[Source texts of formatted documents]
==============================

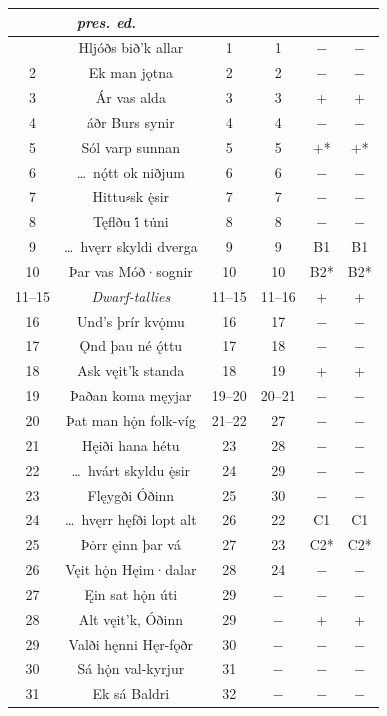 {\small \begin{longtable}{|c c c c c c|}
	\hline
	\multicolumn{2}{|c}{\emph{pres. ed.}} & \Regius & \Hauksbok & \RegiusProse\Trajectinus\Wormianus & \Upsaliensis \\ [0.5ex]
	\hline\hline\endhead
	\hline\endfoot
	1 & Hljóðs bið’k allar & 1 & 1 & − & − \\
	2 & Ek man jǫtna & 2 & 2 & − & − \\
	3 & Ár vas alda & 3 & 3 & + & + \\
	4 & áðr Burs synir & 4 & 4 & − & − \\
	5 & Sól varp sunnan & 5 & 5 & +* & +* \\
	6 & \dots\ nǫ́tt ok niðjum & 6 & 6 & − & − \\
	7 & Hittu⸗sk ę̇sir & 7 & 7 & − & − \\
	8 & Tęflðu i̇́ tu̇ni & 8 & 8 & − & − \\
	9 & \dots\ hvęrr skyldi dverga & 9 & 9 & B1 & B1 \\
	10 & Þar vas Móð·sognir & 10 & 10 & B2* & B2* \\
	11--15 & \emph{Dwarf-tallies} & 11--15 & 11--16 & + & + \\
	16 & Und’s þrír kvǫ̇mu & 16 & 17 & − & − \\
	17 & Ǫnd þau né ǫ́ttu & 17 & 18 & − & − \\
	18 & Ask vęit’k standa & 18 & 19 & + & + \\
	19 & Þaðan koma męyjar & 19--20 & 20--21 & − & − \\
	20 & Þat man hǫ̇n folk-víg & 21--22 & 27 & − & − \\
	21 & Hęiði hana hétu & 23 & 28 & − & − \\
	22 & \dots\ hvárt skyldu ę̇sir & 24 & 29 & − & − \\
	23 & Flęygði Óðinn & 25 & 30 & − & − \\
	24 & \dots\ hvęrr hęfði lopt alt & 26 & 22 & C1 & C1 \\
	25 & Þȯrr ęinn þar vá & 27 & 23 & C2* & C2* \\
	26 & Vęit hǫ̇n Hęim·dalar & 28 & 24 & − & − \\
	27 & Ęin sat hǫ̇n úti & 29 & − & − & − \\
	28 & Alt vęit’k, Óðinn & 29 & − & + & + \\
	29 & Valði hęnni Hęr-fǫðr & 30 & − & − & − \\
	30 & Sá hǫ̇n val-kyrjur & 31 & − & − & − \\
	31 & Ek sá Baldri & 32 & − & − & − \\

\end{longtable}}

==============================

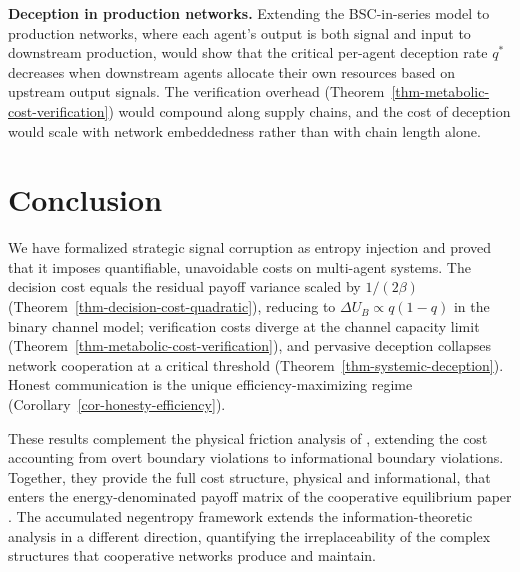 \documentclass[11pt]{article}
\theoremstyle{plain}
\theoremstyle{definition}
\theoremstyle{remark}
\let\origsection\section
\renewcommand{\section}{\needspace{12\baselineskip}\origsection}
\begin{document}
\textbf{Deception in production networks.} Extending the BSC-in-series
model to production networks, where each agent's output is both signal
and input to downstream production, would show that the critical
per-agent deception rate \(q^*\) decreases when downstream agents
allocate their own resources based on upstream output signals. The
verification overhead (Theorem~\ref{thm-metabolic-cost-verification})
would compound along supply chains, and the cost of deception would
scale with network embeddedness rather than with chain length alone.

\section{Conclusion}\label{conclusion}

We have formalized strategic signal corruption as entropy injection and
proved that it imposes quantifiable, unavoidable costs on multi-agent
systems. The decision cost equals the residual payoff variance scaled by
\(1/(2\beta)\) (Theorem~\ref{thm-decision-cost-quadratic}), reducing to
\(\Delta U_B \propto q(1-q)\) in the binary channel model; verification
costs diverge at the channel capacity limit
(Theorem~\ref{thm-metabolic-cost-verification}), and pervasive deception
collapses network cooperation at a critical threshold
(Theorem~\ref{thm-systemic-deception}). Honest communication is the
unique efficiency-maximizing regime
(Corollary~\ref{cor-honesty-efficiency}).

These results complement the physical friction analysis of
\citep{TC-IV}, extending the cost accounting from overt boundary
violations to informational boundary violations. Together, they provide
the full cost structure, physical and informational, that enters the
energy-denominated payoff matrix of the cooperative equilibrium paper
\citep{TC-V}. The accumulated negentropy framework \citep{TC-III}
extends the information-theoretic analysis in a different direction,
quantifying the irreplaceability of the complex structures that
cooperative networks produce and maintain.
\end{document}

==============================

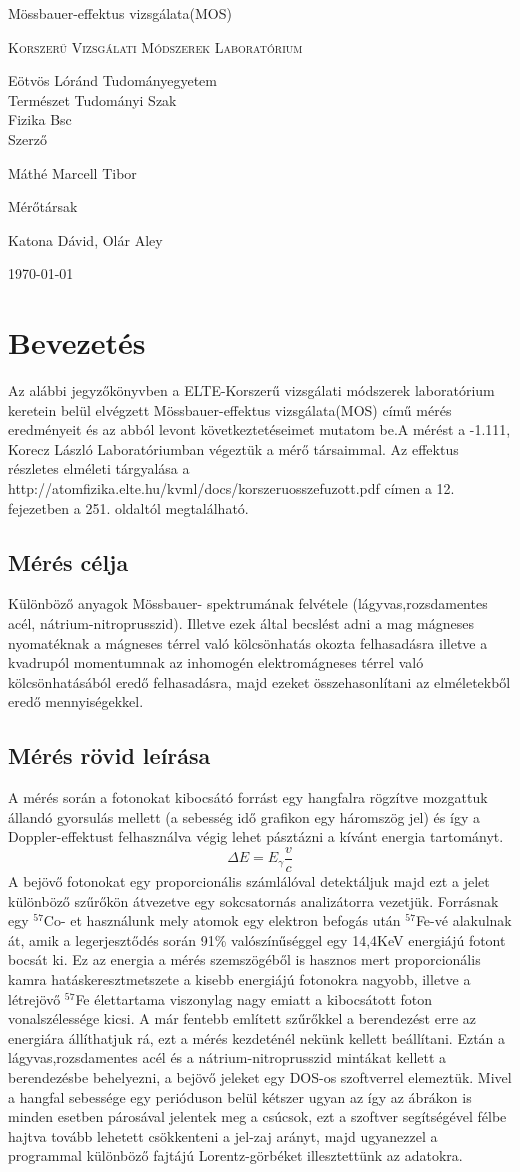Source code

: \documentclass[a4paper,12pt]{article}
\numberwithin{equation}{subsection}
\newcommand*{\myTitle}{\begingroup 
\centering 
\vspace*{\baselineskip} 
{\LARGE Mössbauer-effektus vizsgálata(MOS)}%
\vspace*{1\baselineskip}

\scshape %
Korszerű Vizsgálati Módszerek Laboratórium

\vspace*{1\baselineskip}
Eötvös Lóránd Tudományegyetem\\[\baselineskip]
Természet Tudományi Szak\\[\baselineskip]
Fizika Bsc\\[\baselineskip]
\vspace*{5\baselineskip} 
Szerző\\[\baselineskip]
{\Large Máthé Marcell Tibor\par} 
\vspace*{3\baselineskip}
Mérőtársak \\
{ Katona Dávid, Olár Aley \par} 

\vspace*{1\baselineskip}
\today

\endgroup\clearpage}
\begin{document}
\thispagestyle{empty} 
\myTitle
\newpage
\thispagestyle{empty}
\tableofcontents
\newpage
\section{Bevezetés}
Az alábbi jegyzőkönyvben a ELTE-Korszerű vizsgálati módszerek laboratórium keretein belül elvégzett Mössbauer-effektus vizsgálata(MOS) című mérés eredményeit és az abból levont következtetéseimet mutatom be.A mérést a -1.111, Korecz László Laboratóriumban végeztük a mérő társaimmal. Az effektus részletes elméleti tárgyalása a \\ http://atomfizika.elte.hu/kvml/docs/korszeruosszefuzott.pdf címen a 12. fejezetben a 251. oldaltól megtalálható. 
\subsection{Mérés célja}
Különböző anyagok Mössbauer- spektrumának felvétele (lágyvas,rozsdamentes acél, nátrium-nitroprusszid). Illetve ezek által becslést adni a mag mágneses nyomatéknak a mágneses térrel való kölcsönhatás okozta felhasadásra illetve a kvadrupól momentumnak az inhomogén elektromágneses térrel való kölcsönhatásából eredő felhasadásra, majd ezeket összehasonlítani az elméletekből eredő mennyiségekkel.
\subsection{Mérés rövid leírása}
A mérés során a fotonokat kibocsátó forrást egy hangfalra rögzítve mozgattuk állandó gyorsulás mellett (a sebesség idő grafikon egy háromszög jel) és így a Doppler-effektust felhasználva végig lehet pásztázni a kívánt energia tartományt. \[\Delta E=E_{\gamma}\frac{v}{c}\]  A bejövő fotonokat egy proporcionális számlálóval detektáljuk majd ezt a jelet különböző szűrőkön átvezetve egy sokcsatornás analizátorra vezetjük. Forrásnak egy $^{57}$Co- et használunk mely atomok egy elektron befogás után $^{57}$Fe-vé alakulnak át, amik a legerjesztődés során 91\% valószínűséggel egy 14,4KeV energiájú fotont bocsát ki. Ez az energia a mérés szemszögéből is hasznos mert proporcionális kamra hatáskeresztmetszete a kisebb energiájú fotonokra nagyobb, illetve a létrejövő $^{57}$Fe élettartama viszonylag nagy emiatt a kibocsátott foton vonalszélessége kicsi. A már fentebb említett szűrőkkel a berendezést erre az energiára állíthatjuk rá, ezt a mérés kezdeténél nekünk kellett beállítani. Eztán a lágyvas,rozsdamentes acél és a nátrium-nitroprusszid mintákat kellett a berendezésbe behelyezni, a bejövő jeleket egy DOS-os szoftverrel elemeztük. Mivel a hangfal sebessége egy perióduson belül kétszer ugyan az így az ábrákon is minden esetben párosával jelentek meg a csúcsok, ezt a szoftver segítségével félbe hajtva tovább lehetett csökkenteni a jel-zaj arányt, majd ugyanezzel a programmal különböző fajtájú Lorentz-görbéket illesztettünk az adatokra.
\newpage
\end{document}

==============================

→ Task directions:
Find all lines holding the word "downstream" in the records above and copy them.

→ Exercise solution:
and input to downstream production, would show that the critical
per-agent deception rate \(q^*\) decreases when downstream agents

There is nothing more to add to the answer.